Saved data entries
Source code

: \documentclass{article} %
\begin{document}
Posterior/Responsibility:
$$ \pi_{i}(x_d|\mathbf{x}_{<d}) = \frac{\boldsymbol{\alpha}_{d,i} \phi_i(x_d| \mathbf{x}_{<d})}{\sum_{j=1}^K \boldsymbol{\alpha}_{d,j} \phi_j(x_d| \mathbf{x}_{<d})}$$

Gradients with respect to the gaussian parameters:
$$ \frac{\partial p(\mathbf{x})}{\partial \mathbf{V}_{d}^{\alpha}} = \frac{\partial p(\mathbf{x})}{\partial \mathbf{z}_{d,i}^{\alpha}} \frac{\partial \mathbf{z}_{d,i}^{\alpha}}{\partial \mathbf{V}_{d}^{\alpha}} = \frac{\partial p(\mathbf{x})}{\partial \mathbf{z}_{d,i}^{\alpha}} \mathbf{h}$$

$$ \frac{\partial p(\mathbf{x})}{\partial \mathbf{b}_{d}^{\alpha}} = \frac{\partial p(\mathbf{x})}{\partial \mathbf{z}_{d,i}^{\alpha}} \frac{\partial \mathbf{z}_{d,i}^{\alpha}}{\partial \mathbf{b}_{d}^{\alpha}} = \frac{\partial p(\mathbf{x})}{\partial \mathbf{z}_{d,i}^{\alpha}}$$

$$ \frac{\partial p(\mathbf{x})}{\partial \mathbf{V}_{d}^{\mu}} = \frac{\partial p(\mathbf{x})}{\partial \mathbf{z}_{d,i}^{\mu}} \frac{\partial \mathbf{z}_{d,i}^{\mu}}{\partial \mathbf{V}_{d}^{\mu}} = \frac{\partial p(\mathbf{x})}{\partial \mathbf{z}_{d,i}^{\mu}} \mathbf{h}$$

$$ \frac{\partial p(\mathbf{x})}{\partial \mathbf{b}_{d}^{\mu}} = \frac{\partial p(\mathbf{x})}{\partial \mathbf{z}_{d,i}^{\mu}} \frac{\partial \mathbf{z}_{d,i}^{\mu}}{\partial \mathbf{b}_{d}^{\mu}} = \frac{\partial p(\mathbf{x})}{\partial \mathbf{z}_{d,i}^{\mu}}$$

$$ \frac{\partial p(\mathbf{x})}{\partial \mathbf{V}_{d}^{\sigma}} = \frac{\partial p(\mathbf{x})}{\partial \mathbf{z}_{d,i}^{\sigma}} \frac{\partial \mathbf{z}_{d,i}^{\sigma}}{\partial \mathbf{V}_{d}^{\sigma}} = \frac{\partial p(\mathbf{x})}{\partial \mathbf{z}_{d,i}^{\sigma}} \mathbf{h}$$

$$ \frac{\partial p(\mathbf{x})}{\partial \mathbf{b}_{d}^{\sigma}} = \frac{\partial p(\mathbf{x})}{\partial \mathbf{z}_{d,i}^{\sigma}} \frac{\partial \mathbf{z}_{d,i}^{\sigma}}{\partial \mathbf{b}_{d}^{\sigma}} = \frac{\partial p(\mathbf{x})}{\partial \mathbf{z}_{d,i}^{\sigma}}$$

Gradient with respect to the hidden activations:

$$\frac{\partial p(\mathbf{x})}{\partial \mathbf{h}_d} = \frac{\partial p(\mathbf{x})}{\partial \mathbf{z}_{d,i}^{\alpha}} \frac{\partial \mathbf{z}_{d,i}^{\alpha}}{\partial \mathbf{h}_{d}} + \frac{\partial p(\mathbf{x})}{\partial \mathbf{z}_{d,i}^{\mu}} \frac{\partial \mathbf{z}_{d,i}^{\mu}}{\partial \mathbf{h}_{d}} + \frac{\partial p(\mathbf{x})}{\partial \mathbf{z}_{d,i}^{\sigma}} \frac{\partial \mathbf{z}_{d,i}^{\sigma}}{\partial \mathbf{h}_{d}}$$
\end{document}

Aim of the task.
What lines hold the string "with"? Pick them out of the data.

Written answer.
Gradients with respect to the gaussian parameters:
Gradient with respect to the hidden activations:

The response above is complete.